**Supplied data:**
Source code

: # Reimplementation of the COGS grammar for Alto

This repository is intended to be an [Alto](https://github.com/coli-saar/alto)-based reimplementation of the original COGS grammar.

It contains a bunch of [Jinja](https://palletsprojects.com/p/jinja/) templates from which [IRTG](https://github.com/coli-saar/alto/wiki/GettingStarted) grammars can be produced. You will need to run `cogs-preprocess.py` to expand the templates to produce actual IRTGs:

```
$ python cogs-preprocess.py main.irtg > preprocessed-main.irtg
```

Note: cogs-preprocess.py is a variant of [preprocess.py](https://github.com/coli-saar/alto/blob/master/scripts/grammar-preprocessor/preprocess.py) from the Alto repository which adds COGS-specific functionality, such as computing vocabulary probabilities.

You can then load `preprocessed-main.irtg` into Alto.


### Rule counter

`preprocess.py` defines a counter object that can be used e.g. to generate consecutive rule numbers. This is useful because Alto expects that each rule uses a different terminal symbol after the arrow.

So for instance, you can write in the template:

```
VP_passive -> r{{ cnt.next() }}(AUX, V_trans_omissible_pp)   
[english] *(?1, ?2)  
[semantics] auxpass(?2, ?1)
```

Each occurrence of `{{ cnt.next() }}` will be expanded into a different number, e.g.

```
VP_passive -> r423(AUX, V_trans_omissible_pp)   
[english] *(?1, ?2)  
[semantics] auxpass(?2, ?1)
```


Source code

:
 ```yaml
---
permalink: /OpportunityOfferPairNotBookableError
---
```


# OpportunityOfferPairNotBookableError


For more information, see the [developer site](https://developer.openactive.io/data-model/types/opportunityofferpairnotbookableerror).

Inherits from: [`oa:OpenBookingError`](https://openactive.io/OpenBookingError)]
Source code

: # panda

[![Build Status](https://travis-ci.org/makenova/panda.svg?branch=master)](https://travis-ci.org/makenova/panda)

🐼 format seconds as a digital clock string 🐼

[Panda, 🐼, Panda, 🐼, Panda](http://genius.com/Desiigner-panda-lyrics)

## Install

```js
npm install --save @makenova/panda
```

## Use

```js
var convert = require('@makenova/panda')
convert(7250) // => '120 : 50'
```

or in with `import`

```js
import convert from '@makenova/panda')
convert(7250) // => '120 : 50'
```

**Exercise requirements:** Your task is to quote all of the data word for word.

**Completed exercise:**
Source code

: # Reimplementation of the COGS grammar for Alto

This repository is intended to be an [Alto](https://github.com/coli-saar/alto)-based reimplementation of the original COGS grammar.

It contains a bunch of [Jinja](https://palletsprojects.com/p/jinja/) templates from which [IRTG](https://github.com/coli-saar/alto/wiki/GettingStarted) grammars can be produced. You will need to run `cogs-preprocess.py` to expand the templates to produce actual IRTGs:

```
$ python cogs-preprocess.py main.irtg > preprocessed-main.irtg
```

Note: cogs-preprocess.py is a variant of [preprocess.py](https://github.com/coli-saar/alto/blob/master/scripts/grammar-preprocessor/preprocess.py) from the Alto repository which adds COGS-specific functionality, such as computing vocabulary probabilities.

You can then load `preprocessed-main.irtg` into Alto.


### Rule counter

`preprocess.py` defines a counter object that can be used e.g. to generate consecutive rule numbers. This is useful because Alto expects that each rule uses a different terminal symbol after the arrow.

So for instance, you can write in the template:

```
VP_passive -> r{{ cnt.next() }}(AUX, V_trans_omissible_pp)   
[english] *(?1, ?2)  
[semantics] auxpass(?2, ?1)
```

Each occurrence of `{{ cnt.next() }}` will be expanded into a different number, e.g.

```
VP_passive -> r423(AUX, V_trans_omissible_pp)   
[english] *(?1, ?2)  
[semantics] auxpass(?2, ?1)
```


Source code

:
 ```yaml
---
permalink: /OpportunityOfferPairNotBookableError
---
```


# OpportunityOfferPairNotBookableError


For more information, see the [developer site](https://developer.openactive.io/data-model/types/opportunityofferpairnotbookableerror).

Inherits from: [`oa:OpenBookingError`](https://openactive.io/OpenBookingError)]
Source code

: # panda

[![Build Status](https://travis-ci.org/makenova/panda.svg?branch=master)](https://travis-ci.org/makenova/panda)

🐼 format seconds as a digital clock string 🐼

[Panda, 🐼, Panda, 🐼, Panda](http://genius.com/Desiigner-panda-lyrics)

## Install

```js
npm install --save @makenova/panda
```

## Use

```js
var convert = require('@makenova/panda')
convert(7250) // => '120 : 50'
```

or in with `import`

```js
import convert from '@makenova/panda')
convert(7250) // => '120 : 50'
```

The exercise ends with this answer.